━━━━━ Exercise material ━━━━━

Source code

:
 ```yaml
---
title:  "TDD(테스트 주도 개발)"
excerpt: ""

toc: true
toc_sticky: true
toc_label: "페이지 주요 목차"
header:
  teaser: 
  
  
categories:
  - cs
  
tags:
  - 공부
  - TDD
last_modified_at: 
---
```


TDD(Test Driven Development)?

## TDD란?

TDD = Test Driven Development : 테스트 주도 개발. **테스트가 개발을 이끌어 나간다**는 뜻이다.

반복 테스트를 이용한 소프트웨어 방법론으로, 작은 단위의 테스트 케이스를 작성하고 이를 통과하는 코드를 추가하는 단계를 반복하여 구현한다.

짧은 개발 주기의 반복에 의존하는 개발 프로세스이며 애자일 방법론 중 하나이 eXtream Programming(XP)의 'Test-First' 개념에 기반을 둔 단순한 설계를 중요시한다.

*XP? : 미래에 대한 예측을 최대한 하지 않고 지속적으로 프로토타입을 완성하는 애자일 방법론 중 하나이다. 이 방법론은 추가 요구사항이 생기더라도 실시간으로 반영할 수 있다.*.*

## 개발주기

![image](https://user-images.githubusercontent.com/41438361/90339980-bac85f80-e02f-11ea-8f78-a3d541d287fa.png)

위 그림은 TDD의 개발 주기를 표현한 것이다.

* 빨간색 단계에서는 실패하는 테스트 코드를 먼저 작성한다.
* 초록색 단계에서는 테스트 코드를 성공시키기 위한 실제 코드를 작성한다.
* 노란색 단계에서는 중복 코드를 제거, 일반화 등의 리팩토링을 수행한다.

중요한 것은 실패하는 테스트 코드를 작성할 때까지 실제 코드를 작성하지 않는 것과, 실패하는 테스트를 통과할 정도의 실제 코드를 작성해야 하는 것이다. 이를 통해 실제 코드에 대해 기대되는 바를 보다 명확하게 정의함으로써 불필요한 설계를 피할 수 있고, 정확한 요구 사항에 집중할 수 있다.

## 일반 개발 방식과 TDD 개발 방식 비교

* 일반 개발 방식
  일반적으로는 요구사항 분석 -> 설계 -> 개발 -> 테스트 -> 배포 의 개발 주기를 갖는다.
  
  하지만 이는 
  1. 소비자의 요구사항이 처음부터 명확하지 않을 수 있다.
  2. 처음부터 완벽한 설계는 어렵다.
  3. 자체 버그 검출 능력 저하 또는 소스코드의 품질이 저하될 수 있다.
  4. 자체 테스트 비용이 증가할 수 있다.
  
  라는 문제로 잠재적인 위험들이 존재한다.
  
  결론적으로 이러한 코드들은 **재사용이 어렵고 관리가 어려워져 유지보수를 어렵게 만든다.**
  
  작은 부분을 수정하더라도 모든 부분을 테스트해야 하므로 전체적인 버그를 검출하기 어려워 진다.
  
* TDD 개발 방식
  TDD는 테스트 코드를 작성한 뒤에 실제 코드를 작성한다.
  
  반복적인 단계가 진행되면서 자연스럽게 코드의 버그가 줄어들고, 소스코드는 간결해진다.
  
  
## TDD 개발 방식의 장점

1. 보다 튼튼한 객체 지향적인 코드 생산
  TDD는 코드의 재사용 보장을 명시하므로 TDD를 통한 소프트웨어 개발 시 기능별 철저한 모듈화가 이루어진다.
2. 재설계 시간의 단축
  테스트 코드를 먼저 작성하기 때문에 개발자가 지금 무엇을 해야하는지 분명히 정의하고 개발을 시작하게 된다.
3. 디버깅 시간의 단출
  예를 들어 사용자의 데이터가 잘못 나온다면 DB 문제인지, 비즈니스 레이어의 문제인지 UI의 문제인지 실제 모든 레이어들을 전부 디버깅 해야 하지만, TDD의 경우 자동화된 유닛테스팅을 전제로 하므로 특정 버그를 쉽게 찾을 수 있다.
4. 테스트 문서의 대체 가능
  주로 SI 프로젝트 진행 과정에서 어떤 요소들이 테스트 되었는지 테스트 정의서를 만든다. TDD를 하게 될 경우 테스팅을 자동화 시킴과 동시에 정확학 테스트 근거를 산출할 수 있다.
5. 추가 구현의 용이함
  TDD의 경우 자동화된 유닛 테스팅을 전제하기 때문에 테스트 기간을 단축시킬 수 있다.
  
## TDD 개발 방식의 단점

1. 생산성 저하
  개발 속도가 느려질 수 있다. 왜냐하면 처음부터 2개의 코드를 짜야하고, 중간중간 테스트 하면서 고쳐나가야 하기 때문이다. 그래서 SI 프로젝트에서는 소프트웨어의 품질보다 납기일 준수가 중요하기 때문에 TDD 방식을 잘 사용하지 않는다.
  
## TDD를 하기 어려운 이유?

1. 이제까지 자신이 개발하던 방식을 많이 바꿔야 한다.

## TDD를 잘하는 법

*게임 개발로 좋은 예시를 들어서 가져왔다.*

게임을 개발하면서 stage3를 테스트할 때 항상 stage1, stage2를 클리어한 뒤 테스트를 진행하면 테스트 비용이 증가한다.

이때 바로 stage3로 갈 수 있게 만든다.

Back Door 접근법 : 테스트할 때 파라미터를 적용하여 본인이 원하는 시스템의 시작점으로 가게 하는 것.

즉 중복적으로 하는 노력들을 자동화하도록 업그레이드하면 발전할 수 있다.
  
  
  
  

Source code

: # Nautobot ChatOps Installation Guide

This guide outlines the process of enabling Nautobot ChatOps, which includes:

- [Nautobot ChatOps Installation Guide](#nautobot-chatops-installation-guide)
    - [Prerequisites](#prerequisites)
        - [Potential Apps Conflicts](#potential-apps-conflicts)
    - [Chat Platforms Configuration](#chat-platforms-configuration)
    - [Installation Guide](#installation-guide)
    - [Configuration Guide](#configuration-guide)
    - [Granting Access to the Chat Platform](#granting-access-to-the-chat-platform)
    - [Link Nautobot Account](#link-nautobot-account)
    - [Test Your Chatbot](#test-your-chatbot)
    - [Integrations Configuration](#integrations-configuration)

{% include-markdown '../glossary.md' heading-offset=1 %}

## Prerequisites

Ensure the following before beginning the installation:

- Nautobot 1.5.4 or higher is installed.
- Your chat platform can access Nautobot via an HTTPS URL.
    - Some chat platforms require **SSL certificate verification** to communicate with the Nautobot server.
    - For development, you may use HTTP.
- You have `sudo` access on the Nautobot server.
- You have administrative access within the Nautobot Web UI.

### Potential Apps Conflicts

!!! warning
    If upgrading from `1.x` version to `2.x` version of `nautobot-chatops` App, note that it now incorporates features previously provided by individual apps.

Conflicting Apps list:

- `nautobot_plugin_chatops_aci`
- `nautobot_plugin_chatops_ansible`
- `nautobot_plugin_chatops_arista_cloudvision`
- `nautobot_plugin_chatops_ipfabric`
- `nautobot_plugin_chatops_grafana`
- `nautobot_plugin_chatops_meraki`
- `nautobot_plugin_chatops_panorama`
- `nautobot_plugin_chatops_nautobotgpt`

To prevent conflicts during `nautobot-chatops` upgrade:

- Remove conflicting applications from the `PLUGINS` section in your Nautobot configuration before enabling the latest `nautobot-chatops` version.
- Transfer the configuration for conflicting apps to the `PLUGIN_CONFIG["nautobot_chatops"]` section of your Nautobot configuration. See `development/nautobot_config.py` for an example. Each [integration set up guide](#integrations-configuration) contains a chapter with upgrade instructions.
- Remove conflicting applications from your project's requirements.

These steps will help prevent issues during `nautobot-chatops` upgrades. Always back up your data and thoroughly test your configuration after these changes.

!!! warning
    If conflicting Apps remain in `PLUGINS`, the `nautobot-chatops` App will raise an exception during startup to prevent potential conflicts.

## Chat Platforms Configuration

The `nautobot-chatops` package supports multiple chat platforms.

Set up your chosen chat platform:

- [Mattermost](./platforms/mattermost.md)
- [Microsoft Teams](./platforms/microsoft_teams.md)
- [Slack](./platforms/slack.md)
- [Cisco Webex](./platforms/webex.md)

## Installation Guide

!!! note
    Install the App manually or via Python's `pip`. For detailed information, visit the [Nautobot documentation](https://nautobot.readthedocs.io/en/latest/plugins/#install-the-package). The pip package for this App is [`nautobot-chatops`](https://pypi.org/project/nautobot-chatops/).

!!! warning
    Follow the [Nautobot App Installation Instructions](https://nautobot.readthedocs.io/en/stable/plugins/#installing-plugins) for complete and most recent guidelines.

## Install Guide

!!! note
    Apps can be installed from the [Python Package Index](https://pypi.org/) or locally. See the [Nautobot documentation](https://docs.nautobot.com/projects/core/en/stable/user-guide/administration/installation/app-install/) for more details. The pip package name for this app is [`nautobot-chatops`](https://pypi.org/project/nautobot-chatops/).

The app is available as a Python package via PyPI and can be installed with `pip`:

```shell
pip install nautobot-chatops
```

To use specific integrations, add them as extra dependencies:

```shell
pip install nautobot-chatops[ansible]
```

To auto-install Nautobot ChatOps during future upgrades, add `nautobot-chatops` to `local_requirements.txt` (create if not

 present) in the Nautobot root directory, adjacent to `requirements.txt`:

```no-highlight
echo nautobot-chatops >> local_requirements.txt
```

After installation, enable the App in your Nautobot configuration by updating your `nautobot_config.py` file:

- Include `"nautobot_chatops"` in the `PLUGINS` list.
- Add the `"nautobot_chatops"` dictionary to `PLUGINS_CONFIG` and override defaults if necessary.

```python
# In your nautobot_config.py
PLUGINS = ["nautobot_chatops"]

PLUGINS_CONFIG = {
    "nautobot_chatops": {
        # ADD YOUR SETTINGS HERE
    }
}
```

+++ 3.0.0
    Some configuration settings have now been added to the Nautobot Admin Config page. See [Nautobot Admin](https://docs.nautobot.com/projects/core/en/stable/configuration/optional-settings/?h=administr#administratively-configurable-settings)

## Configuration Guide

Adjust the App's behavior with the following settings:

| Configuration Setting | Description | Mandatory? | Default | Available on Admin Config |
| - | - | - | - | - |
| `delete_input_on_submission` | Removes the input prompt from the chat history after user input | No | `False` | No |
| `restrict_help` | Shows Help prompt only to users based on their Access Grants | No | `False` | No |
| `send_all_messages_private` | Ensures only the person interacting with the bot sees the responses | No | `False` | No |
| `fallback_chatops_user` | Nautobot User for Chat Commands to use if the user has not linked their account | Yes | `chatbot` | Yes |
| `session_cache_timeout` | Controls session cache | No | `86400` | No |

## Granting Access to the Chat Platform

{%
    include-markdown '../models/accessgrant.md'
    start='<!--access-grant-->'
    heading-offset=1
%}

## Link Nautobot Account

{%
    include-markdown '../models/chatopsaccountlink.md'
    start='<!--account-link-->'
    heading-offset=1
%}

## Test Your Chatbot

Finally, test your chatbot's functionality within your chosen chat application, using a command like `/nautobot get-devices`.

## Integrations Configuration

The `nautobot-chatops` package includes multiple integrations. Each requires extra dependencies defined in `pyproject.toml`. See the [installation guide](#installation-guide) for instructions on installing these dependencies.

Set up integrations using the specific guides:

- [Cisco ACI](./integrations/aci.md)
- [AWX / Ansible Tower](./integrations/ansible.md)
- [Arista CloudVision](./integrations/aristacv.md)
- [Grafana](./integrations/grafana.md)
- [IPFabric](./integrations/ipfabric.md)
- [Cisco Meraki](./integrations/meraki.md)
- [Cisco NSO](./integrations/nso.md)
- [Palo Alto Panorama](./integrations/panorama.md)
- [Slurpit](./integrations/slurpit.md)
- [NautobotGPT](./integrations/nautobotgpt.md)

━━━━━

* _What the task requires_:
Your answer should consist only of the lines above between the line holding "include-markdown '../models/chatopsaccountlink.md'" and the line holding "## Integrations Configuration", inclusive, each transcribed exactly.

* _Solution for this problem_:
    include-markdown '../models/chatopsaccountlink.md'
    start='<!--account-link-->'
    heading-offset=1
%}

## Test Your Chatbot

Finally, test your chatbot's functionality within your chosen chat application, using a command like `/nautobot get-devices`.

## Integrations Configuration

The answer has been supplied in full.